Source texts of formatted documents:

────────

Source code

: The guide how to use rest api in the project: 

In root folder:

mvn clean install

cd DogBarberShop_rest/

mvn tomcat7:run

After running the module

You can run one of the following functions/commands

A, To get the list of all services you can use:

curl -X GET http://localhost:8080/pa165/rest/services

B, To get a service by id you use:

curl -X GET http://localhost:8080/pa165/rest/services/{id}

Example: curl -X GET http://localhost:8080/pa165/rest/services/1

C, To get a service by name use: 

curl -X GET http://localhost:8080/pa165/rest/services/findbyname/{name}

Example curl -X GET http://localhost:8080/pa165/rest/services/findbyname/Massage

────────

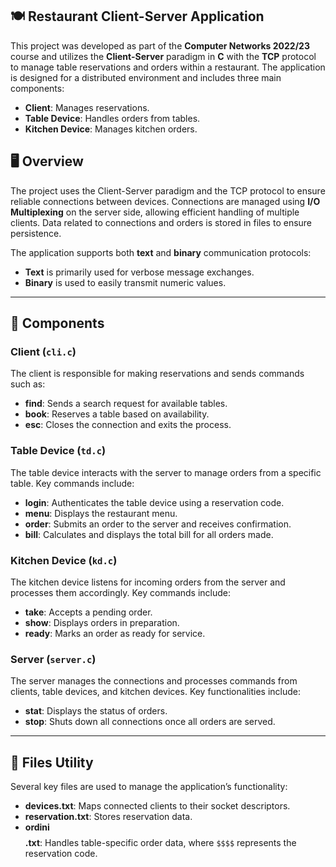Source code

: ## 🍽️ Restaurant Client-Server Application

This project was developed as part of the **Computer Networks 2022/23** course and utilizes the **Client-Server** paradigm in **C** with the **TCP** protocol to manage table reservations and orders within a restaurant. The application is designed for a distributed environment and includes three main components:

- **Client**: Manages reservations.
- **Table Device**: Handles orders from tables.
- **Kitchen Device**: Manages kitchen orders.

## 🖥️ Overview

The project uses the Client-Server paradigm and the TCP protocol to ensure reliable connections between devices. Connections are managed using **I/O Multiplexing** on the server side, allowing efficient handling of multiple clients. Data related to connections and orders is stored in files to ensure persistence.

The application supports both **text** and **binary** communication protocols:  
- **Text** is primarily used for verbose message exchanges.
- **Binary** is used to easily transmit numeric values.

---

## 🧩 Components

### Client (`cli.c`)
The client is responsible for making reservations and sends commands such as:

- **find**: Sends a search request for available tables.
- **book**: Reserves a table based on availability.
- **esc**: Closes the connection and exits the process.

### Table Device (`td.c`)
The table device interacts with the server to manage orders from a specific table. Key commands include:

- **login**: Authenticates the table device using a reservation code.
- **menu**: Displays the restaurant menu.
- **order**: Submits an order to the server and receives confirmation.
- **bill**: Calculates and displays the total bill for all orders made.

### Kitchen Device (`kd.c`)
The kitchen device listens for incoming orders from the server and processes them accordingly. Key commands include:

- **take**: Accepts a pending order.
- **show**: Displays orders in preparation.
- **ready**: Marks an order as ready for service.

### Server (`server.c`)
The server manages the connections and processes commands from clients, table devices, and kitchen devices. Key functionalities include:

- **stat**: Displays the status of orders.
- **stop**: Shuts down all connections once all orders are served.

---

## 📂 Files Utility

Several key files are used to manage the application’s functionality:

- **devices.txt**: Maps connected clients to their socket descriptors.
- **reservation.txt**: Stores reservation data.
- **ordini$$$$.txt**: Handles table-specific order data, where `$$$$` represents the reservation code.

────────

What is needed — Spot the lines above that mention "specific" and copy them.

Answer for the task —
The table device interacts with the server to manage orders from a specific table. Key commands include:
- **ordini$$$$.txt**: Handles table-specific order data, where `$$$$` represents the reservation code.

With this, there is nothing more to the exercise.